►
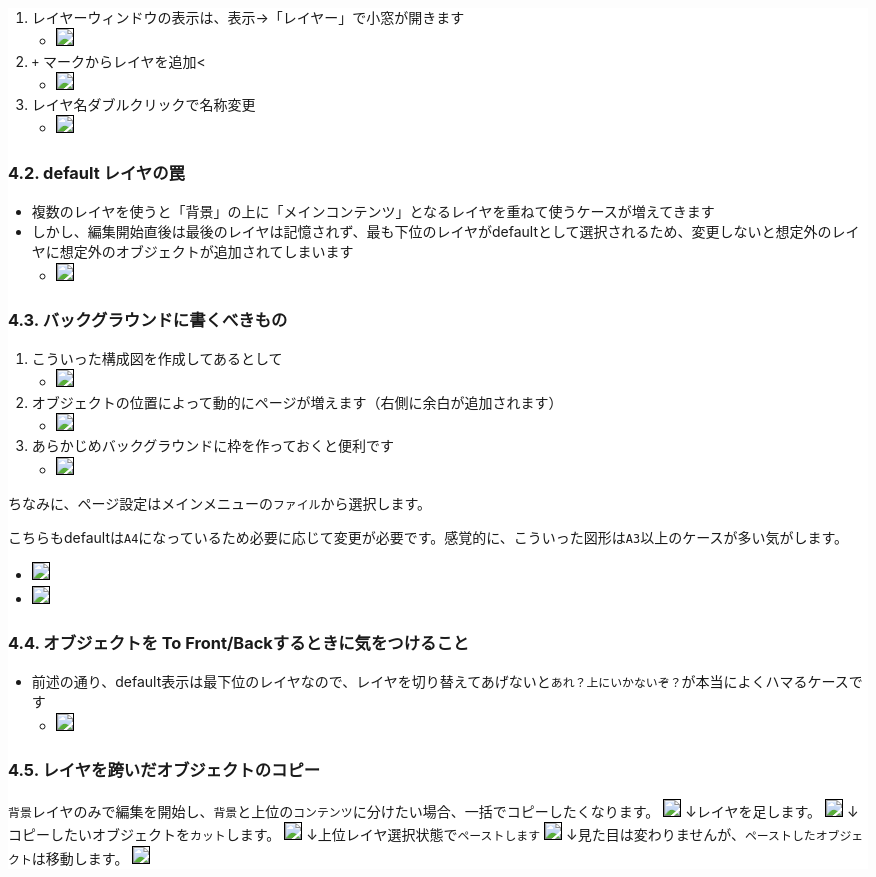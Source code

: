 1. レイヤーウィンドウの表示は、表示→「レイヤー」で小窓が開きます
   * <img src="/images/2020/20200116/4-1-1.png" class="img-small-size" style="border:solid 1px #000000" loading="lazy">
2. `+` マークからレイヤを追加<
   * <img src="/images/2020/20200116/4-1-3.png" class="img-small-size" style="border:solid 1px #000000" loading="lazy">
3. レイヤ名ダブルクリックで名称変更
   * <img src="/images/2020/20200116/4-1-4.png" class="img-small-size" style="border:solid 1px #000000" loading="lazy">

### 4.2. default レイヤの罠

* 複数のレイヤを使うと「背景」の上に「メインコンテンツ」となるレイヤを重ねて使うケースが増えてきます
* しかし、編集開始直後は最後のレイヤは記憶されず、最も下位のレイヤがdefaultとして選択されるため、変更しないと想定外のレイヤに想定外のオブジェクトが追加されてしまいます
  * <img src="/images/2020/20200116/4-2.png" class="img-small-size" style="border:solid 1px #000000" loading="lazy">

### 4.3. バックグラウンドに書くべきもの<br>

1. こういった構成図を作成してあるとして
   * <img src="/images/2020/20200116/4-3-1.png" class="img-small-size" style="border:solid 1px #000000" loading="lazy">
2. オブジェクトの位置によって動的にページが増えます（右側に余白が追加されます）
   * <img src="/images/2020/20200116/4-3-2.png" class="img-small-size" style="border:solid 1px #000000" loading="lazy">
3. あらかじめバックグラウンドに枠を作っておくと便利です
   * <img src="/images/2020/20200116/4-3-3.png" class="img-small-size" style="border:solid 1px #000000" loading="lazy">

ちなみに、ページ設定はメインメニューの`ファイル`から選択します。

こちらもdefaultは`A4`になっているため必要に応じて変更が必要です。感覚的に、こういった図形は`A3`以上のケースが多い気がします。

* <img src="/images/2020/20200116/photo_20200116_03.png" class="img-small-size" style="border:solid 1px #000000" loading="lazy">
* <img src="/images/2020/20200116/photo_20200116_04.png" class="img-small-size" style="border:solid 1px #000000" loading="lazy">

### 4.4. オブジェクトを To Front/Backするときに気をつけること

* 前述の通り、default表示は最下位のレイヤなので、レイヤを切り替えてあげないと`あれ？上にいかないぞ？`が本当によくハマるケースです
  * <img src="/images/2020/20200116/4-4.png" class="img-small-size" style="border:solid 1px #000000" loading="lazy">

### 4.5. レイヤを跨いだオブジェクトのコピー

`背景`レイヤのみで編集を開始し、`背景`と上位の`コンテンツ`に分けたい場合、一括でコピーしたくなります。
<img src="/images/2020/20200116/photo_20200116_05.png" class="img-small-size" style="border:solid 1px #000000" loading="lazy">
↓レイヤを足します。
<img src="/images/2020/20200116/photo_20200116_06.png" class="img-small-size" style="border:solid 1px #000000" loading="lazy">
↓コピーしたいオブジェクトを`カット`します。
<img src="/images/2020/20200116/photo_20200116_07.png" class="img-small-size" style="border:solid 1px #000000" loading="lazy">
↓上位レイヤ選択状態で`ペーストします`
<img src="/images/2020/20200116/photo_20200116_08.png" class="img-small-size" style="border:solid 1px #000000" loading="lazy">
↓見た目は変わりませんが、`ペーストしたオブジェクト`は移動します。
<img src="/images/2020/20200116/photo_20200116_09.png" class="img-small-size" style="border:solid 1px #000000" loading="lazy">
◄
# TASK INSTRUCTIONS:
Reproduce only the lines from the beginning of the data through the line that contains "### 4.4. オブジェクトを To Front/Backするときに気をつけること", both included, and please drop the pictures.

# ANSWER:
Source code

: 1. レイヤーウィンドウの表示は、表示→「レイヤー」で小窓が開きます
   * <img src="/images/2020/20200116/4-1-1.png" class="img-small-size" style="border:solid 1px #000000" loading="lazy">
2. `+` マークからレイヤを追加<
   * <img src="/images/2020/20200116/4-1-3.png" class="img-small-size" style="border:solid 1px #000000" loading="lazy">
3. レイヤ名ダブルクリックで名称変更
   * <img src="/images/2020/20200116/4-1-4.png" class="img-small-size" style="border:solid 1px #000000" loading="lazy">

### 4.2. default レイヤの罠

* 複数のレイヤを使うと「背景」の上に「メインコンテンツ」となるレイヤを重ねて使うケースが増えてきます
* しかし、編集開始直後は最後のレイヤは記憶されず、最も下位のレイヤがdefaultとして選択されるため、変更しないと想定外のレイヤに想定外のオブジェクトが追加されてしまいます
  * <img src="/images/2020/20200116/4-2.png" class="img-small-size" style="border:solid 1px #000000" loading="lazy">

### 4.3. バックグラウンドに書くべきもの<br>

1. こういった構成図を作成してあるとして
   * <img src="/images/2020/20200116/4-3-1.png" class="img-small-size" style="border:solid 1px #000000" loading="lazy">
2. オブジェクトの位置によって動的にページが増えます（右側に余白が追加されます）
   * <img src="/images/2020/20200116/4-3-2.png" class="img-small-size" style="border:solid 1px #000000" loading="lazy">
3. あらかじめバックグラウンドに枠を作っておくと便利です
   * <img src="/images/2020/20200116/4-3-3.png" class="img-small-size" style="border:solid 1px #000000" loading="lazy">

ちなみに、ページ設定はメインメニューの`ファイル`から選択します。

こちらもdefaultは`A4`になっているため必要に応じて変更が必要です。感覚的に、こういった図形は`A3`以上のケースが多い気がします。

* <img src="/images/2020/20200116/photo_20200116_03.png" class="img-small-size" style="border:solid 1px #000000" loading="lazy">
* <img src="/images/2020/20200116/photo_20200116_04.png" class="img-small-size" style="border:solid 1px #000000" loading="lazy">

### 4.4. オブジェクトを To Front/Backするときに気をつけること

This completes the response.